I also use Andy's method.  Not every large artichoke is the same size so I cook them until they are done... a fork pierces the heart easily (that sounds grim).


----------



## CWS4322 (Aug 29, 2013)

When I am so fortunate to get FRESH artichokes, I like to steam them until done.


----------



## PrincessFiona60 (Aug 29, 2013)

1976...that was the last time I boiled an artichoke at high altitude...I don't remember.

Nice of you to find the address Hoot!

Welcome to DC, EncasedMeats.


----------



## jennyema (Aug 30, 2013)

I steam them for maybe 20-30 min at sea level.
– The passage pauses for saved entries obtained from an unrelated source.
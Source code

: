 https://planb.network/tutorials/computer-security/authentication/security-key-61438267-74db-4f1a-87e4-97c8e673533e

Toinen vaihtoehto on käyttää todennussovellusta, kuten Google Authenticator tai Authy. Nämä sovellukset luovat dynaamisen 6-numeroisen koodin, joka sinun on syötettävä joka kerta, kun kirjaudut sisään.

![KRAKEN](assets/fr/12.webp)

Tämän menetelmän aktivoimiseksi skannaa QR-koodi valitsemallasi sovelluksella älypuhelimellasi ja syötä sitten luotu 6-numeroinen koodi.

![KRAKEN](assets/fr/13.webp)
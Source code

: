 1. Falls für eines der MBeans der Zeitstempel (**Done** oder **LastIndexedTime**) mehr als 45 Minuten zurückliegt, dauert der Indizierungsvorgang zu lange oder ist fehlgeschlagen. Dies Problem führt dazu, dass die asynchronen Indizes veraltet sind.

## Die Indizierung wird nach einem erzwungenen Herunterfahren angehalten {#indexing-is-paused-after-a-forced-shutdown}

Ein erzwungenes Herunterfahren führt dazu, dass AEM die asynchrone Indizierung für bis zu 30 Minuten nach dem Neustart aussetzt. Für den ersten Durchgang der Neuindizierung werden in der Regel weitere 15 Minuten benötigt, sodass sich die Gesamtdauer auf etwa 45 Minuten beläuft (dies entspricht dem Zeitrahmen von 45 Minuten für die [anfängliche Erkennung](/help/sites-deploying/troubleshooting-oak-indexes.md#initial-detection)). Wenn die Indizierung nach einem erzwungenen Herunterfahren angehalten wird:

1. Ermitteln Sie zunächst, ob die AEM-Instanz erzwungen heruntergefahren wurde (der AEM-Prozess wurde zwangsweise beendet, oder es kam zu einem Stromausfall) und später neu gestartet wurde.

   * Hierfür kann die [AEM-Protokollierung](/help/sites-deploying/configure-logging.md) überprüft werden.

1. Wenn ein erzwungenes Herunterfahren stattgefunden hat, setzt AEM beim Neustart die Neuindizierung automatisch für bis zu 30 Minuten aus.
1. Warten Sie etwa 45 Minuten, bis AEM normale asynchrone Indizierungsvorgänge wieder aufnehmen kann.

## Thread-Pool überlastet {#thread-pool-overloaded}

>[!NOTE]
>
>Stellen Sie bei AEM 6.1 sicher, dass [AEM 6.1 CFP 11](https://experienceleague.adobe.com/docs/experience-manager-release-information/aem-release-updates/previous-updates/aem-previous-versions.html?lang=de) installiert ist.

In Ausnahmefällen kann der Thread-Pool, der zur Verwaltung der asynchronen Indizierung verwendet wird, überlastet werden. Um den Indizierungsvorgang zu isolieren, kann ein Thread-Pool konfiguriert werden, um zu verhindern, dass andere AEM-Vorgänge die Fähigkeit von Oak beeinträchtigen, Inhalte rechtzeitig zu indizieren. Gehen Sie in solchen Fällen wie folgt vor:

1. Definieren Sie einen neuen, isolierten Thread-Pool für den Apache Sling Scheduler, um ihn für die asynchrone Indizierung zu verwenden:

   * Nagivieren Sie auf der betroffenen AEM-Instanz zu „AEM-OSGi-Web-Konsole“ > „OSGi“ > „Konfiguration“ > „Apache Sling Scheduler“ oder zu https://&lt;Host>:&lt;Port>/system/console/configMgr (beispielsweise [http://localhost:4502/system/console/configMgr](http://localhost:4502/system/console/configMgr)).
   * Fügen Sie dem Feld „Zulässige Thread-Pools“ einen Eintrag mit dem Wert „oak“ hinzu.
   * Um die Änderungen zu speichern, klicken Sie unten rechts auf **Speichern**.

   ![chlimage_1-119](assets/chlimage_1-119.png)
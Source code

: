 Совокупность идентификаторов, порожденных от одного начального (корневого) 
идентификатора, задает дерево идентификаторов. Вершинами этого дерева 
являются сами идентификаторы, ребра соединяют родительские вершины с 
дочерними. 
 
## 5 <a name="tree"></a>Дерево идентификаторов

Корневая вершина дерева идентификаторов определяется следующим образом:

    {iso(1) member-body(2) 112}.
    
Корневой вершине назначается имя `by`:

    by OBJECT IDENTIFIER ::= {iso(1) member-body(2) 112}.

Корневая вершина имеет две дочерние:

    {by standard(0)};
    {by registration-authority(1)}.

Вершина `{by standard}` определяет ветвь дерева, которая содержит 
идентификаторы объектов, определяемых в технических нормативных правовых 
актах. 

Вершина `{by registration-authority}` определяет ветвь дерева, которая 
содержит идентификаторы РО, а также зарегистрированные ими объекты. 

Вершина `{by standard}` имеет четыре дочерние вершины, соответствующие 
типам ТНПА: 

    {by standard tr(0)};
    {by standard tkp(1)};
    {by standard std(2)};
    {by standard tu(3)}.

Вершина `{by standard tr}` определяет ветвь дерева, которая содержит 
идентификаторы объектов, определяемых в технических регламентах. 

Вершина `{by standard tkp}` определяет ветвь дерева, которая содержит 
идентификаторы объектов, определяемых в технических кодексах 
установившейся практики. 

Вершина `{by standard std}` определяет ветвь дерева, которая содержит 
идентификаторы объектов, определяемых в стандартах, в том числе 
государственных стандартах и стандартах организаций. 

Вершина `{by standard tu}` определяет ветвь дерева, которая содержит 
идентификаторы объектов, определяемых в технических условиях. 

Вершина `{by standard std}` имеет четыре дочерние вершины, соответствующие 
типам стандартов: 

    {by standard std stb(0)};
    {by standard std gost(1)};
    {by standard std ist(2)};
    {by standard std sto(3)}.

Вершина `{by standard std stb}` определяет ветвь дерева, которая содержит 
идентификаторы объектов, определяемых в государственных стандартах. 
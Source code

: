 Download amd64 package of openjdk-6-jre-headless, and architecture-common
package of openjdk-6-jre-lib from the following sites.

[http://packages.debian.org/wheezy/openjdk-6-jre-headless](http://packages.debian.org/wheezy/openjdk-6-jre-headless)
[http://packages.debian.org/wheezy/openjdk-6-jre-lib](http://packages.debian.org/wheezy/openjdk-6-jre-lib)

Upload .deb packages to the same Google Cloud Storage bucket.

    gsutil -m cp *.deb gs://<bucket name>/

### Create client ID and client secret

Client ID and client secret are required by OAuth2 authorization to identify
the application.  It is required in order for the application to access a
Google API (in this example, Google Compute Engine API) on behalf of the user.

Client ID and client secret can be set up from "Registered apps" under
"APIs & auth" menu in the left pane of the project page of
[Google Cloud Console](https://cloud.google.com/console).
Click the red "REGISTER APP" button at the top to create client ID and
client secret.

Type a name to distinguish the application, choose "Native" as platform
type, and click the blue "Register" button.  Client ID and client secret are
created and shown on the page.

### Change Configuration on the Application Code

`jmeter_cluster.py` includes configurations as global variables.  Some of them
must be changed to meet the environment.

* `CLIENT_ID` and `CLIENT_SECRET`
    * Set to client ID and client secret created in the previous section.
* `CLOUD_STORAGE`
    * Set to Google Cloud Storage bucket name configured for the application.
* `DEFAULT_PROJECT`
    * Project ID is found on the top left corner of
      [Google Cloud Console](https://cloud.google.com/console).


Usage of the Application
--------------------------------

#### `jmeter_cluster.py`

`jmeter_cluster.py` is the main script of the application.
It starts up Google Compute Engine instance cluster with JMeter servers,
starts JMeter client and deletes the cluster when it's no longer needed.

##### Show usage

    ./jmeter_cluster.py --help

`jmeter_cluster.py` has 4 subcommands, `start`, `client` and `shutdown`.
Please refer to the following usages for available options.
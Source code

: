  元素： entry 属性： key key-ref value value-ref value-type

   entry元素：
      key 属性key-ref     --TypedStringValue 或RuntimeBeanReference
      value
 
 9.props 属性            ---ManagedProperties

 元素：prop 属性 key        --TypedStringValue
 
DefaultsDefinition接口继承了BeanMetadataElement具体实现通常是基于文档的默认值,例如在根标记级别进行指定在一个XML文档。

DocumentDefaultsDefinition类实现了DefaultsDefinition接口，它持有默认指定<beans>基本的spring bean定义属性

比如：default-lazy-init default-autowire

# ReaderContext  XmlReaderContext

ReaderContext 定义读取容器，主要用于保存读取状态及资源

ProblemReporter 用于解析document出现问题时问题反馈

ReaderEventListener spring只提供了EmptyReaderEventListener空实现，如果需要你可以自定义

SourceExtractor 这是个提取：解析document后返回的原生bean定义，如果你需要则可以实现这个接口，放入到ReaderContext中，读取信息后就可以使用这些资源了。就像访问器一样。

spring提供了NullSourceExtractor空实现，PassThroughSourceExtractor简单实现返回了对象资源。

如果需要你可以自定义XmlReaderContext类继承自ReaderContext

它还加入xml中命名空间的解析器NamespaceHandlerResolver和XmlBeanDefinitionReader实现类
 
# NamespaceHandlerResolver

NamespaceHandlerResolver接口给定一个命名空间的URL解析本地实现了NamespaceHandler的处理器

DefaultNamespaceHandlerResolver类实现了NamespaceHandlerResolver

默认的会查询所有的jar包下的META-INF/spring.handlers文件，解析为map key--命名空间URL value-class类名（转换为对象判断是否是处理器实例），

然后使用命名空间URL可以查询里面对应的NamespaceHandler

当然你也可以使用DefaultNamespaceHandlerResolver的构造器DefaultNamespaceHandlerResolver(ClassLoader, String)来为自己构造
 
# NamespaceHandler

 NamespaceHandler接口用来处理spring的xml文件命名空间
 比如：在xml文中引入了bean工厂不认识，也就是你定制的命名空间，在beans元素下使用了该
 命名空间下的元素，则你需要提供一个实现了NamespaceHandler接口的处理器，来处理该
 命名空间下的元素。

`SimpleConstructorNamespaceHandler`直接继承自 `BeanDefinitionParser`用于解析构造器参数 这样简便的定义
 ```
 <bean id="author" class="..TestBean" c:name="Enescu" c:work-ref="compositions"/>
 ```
90 min seems waaaaay too long.

But this question has only one answer:  till its to your doneness.


----------



## salt and pepper (Aug 30, 2013)

I live in Montana, I boil (steam) for 45-50 minutes. Lately I've been using a pressure cooker. I really don't think you can over boil an artichoke.
It may take longer to bring water to a boil at higher altitude, but once it starts to boil, cook as usual.


----------



## Steve Kroll (Aug 30, 2013)

Regardless of the altitude, I'd say it depends on the artichoke. Where I live, I steam them for about 30 minutes normally, but if they're older and tougher, then maybe another 10 minutes longer. Where you live it might take as long as an hour. All you need to do is check them every 10 minutes. They're done when you can easily pull out a leaf near the middle.


----------



## Andy M. (Aug 30, 2013)

The boiling point of water drops with increased altitude so once the water begins to boil, it will still take longer to cook than boiling at sea level.  See the chart below:


Altitude, ft	Boiling point of water, °F
0' (0m)	212°F (100°C)
500' (152.4m)	211.1°F (99.5°C)
1,000' (304.8m)	210.2°F (99°C)
2,000' (609.6m)	208.4°F (98°C)
5,000' (1524m)	203°F (95°C)
6,000' (1828.8m)	201.1°F (94°C)
8,000' (2438.4m)	197.4°F (91.9°C)
10,000' (3048m)	193.6°F (89.8°C)
12,000' (3657.6m)	189.8°F (87.6°C)
14,000' (4267.2m)	185.9°F (85.5°C)


----------



## Gravy Queen (Aug 31, 2013)

I have only ever had Jerusalem artichokes. Lawks, never again, got very windy in the bottom department .


----------



## Bigjim68 (Aug 31, 2013)

Andy M. said:


> The boiling point of water drops with increased altitude so once the water begins to boil, it will still take longer to cook than boiling at sea level.  See the chart below:
> 
> 
> Altitude, ft	Boiling point of water, °F
> ...



Also, if you cover the pot with a tight fitting lid, you increase the pressure enough to get back most of the loss.

I used that trick when trying to make decent coffee when camping above 10,000 ft in Co.


----------